Task description: Copy out, exactly and with nothing else, the stretch of lines that starts at the line containing "effect as an" and finishes at the end of the data.

++++ Data for the task ++++

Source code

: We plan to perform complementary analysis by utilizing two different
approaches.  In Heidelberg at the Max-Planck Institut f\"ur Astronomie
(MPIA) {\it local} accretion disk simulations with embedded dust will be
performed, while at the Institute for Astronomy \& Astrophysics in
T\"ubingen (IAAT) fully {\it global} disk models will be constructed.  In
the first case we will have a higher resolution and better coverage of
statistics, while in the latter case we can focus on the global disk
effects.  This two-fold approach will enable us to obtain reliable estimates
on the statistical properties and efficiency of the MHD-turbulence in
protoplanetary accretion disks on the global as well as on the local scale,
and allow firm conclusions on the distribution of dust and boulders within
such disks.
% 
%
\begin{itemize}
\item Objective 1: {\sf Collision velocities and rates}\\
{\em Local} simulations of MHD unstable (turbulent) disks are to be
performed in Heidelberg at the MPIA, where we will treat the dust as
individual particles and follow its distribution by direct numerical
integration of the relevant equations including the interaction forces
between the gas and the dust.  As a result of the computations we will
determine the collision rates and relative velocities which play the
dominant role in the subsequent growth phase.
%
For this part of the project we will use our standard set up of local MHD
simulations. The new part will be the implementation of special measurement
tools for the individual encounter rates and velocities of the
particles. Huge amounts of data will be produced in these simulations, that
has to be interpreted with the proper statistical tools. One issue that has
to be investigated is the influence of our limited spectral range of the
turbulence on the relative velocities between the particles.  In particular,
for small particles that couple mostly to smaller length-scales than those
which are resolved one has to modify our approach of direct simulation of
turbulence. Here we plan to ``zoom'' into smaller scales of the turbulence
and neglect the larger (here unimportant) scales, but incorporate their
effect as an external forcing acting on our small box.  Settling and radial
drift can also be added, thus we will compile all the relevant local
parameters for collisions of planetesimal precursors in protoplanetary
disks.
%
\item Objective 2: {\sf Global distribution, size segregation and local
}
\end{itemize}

++++

Task output:
effect as an external forcing acting on our small box.  Settling and radial
drift can also be added, thus we will compile all the relevant local
parameters for collisions of planetesimal precursors in protoplanetary
disks.
%
\item Objective 2: {\sf Global distribution, size segregation and local
}
\end{itemize}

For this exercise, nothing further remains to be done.